PALEMBANG, Topik Sumsel — Maraknya kasus kebakaran illegal drilling diwilayah Sumatera Selatan, khususnya dikabupaten Musi Banyuasin hingga timbulnya banyak korban jiwa masyarakat, menjadi atensi Polda Sumsel dan Pemprov Sumsel. Pj Gubernur Sumsel Elen Setiyadi menyetujui dibentuknya Satuan Tugas (Satgas) untuk menanggani khusus kasus illegal drilling secara komprehensif.
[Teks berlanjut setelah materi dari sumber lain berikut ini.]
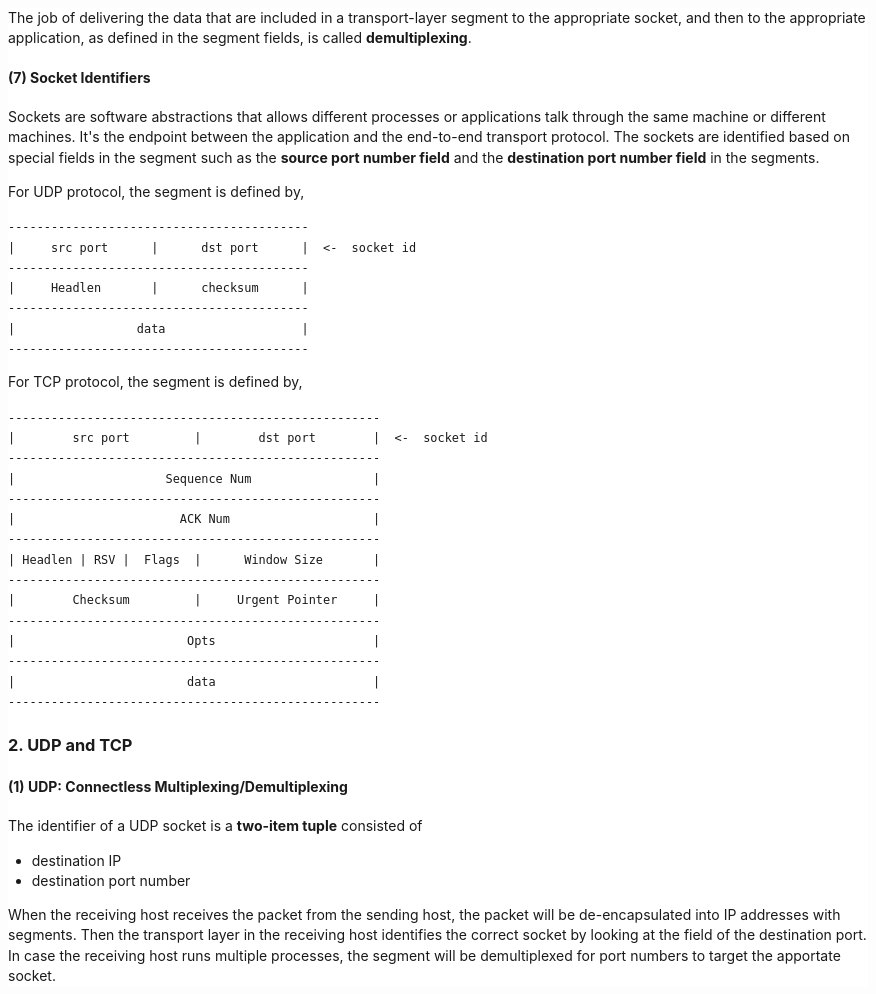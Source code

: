 The job of delivering the data that are included in a transport-layer segment to the appropriate socket, and then to the appropriate application, as defined in the segment fields, is called **demultiplexing**.

#### (7) Socket Identifiers

Sockets are software abstractions that allows different processes or applications talk through the same machine or different machines. It's the endpoint between the application and the end-to-end transport protocol. The sockets are identified based on special fields in the segment such as the **source port number field** and the **destination port number field** in the segments.

For UDP protocol, the segment is defined by,

```
------------------------------------------
|     src port      |      dst port      |  <-  socket id
------------------------------------------
|     Headlen       |      checksum      |
------------------------------------------
|                 data                   |
------------------------------------------
```

For TCP protocol, the segment is defined by,

```
----------------------------------------------------
|        src port         |        dst port        |  <-  socket id
----------------------------------------------------
|                     Sequence Num                 |
----------------------------------------------------
|                       ACK Num                    |
----------------------------------------------------
| Headlen | RSV |  Flags  |      Window Size       |
----------------------------------------------------
|        Checksum         |     Urgent Pointer     |
----------------------------------------------------
|                        Opts                      |
----------------------------------------------------
|                        data                      |
----------------------------------------------------
```

### 2. UDP and TCP

#### (1) UDP: Connectless Multiplexing/Demultiplexing

The identifier of a UDP socket is a **two-item tuple** consisted of 

- destination IP
- destination port number

When the receiving host receives the packet from the sending host, the packet will be de-encapsulated into IP addresses with segments. Then the transport layer in the receiving host identifies the correct socket by looking at the field of the destination port. In case the receiving host runs multiple processes, the segment will be demultiplexed for port numbers to target the apportate socket.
Persiapan pembentukan Satgas akan dilakukan Rabu (24/7) nanti dengan mengundang pihak-pihak terkait. Rencana tersebut diungkapkan Kapolda Sumsel A Rachmad Wibowo usai rapat dengan Gubernur Sumsel, SKK Migas dan instansi terkait lainnya di Kantor Gubernur Sumsel, Senin sore (22/7/2024).
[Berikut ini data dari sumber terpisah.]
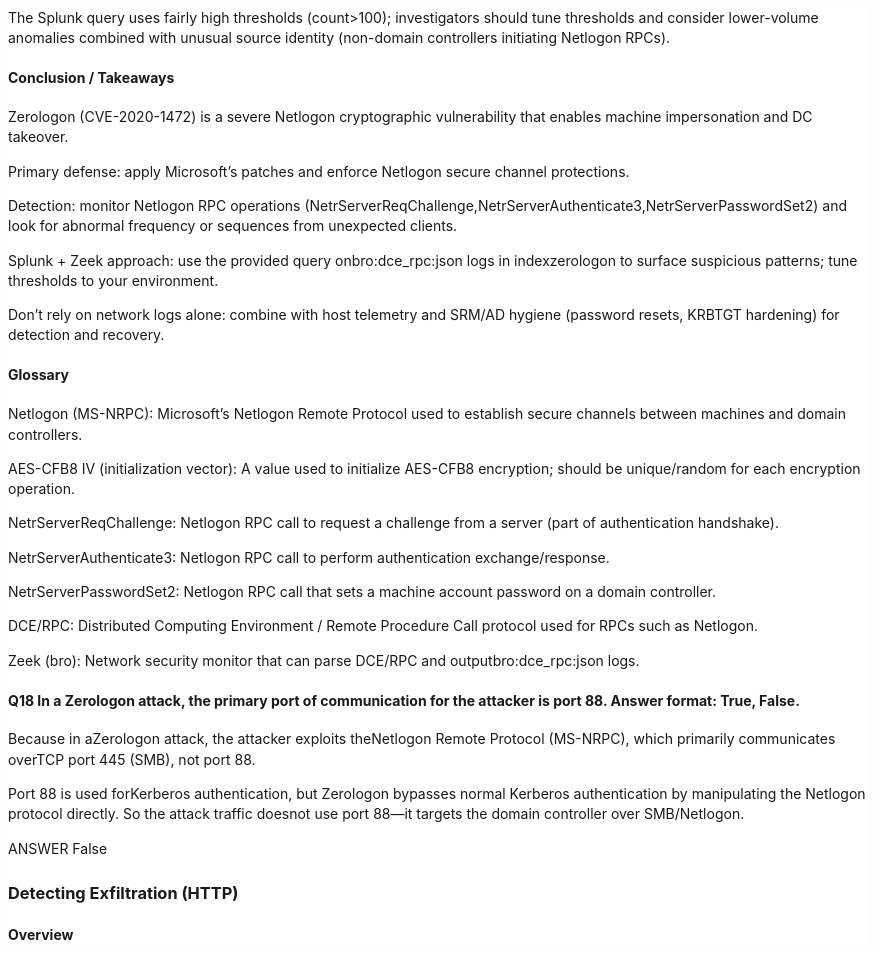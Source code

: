 The Splunk query uses fairly high thresholds (count>100); investigators should tune thresholds and consider lower-volume anomalies combined with unusual source identity (non-domain controllers initiating Netlogon RPCs).

#### Conclusion / Takeaways

Zerologon (CVE-2020-1472) is a severe Netlogon cryptographic vulnerability that enables machine impersonation and DC takeover.

Primary defense: apply Microsoft’s patches and enforce Netlogon secure channel protections.

Detection: monitor Netlogon RPC operations (NetrServerReqChallenge,NetrServerAuthenticate3,NetrServerPasswordSet2) and look for abnormal frequency or sequences from unexpected clients.

Splunk + Zeek approach: use the provided query onbro:dce\_rpc:json logs in indexzerologon to surface suspicious patterns; tune thresholds to your environment.

Don’t rely on network logs alone: combine with host telemetry and SRM/AD hygiene (password resets, KRBTGT hardening) for detection and recovery.

#### Glossary

Netlogon (MS-NRPC): Microsoft’s Netlogon Remote Protocol used to establish secure channels between machines and domain controllers.

AES-CFB8 IV (initialization vector): A value used to initialize AES-CFB8 encryption; should be unique/random for each encryption operation.

NetrServerReqChallenge: Netlogon RPC call to request a challenge from a server (part of authentication handshake).

NetrServerAuthenticate3: Netlogon RPC call to perform authentication exchange/response.

NetrServerPasswordSet2: Netlogon RPC call that sets a machine account password on a domain controller.

DCE/RPC: Distributed Computing Environment / Remote Procedure Call protocol used for RPCs such as Netlogon.

Zeek (bro): Network security monitor that can parse DCE/RPC and outputbro:dce\_rpc:json logs.

#### Q18 In a Zerologon attack, the primary port of communication for the attacker is port 88. Answer format: True, False.

Because in aZerologon attack, the attacker exploits theNetlogon Remote Protocol (MS-NRPC), which primarily communicates overTCP port 445 (SMB), not port 88.

Port 88 is used forKerberos authentication, but Zerologon bypasses normal Kerberos authentication by manipulating the Netlogon protocol directly. So the attack traffic doesnot use port 88—it targets the domain controller over SMB/Netlogon.

ANSWER False

### Detecting Exfiltration (HTTP)

#### Overview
Kegiatan audiensi dengan Gubernur membahas 4 hal yakni illegal drilling, illegal mining, Karhutla dan kendaraan Over Dimensi dan Over Load
Gubernur Sumsel merespons dengan sangat baik masukan dari Kapolda terkait illegal drilling, dan akan menindak lanjutinya dengan menggelar Rakor lintas sektoral pada Rabu 24 Juli mendatang.
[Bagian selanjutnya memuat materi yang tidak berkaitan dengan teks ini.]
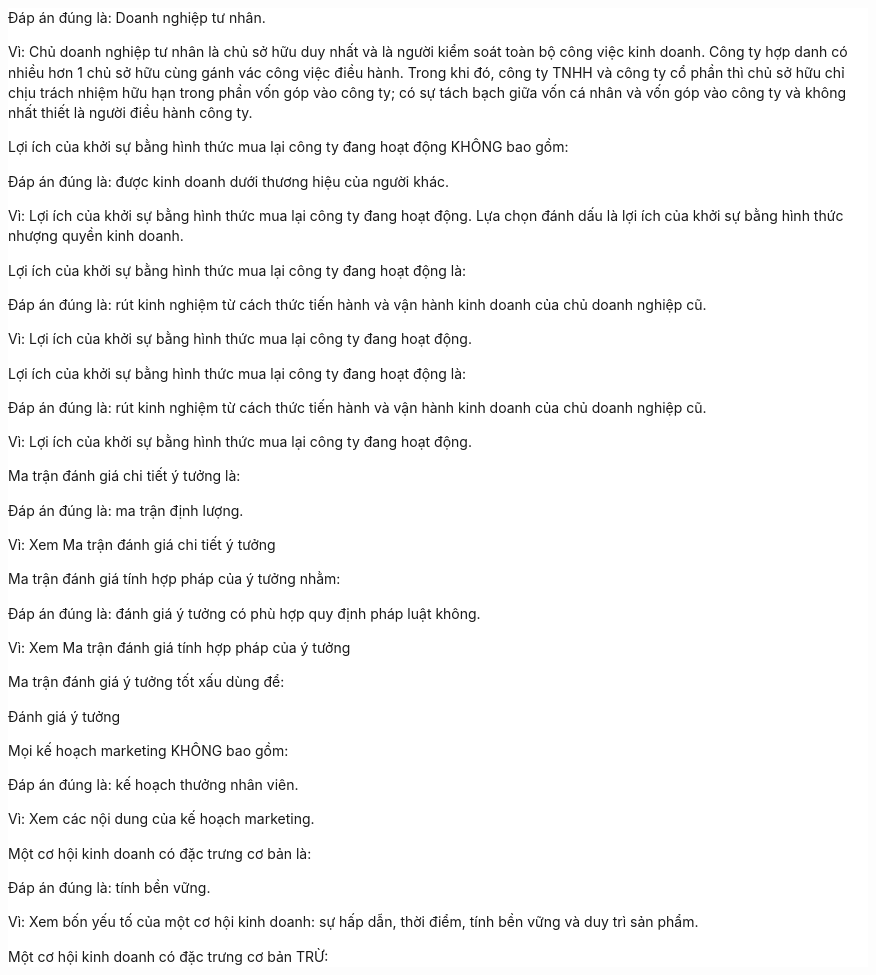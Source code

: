 Đáp án đúng là: Doanh nghiệp tư nhân.

Vì: Chủ doanh nghiệp tư nhân là chủ sở hữu duy nhất và là người kiểm
soát toàn bộ công việc kinh doanh. Công ty hợp danh có nhiều hơn 1 chủ
sở hữu cùng gánh vác công việc điều hành. Trong khi đó, công ty TNHH và
công ty cổ phần thì chủ sở hữu chỉ chịu trách nhiệm hữu hạn trong phần
vốn góp vào công ty; có sự tách bạch giữa vốn cá nhân và vốn góp vào
công ty và không nhất thiết là người điều hành công ty.

Lợi ích của khởi sự bằng hình thức mua lại công ty đang hoạt động KHÔNG
bao gồm:

Đáp án đúng là: được kinh doanh dưới thương hiệu của người khác.

Vì: Lợi ích của khởi sự bằng hình thức mua lại công ty đang hoạt động.
Lựa chọn đánh dấu là lợi ích của khởi sự bằng hình thức nhượng quyền
kinh doanh.

Lợi ích của khởi sự bằng hình thức mua lại công ty đang hoạt động là:

Đáp án đúng là: rút kinh nghiệm từ cách thức tiến hành và vận hành kinh
doanh của chủ doanh nghiệp cũ.

Vì: Lợi ích của khởi sự bằng hình thức mua lại công ty đang hoạt động.

Lợi ích của khởi sự bằng hình thức mua lại công ty đang hoạt động là:

Đáp án đúng là: rút kinh nghiệm từ cách thức tiến hành và vận hành kinh
doanh của chủ doanh nghiệp cũ.

Vì: Lợi ích của khởi sự bằng hình thức mua lại công ty đang hoạt động.

Ma trận đánh giá chi tiết ý tưởng là:

Đáp án đúng là: ma trận định lượng.

Vì: Xem Ma trận đánh giá chi tiết ý tưởng

Ma trận đánh giá tính hợp pháp của ý tưởng nhằm:

Đáp án đúng là: đánh giá ý tưởng có phù hợp quy định pháp luật không.

Vì: Xem Ma trận đánh giá tính hợp pháp của ý tưởng

Ma trận đánh giá ý tưởng tốt xấu dùng để:

Đánh giá ý tưởng

Mọi kế hoạch marketing KHÔNG bao gồm:

Đáp án đúng là: kế hoạch thưởng nhân viên.

Vì: Xem các nội dung của kế hoạch marketing.

Một cơ hội kinh doanh có đặc trưng cơ bản là:

Đáp án đúng là: tính bền vững.

Vì: Xem bốn yếu tố của một cơ hội kinh doanh: sự hấp dẫn, thời điểm,
tính bền vững và duy trì sản phẩm.

Một cơ hội kinh doanh có đặc trưng cơ bản TRỪ:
Rakor tersebut dirasakan perlu mengingat pemberantasan illegal drilling tidak bisa dilakukan oleh satu instansi saja, namun harus sinergis antar instansi, termasuk pemerintah pusat, mengingat kewenangan perizinan dan pengawasan terhadap pertambangan Migas dan Minerba sudah tidak ada di Pemerintah Daerah.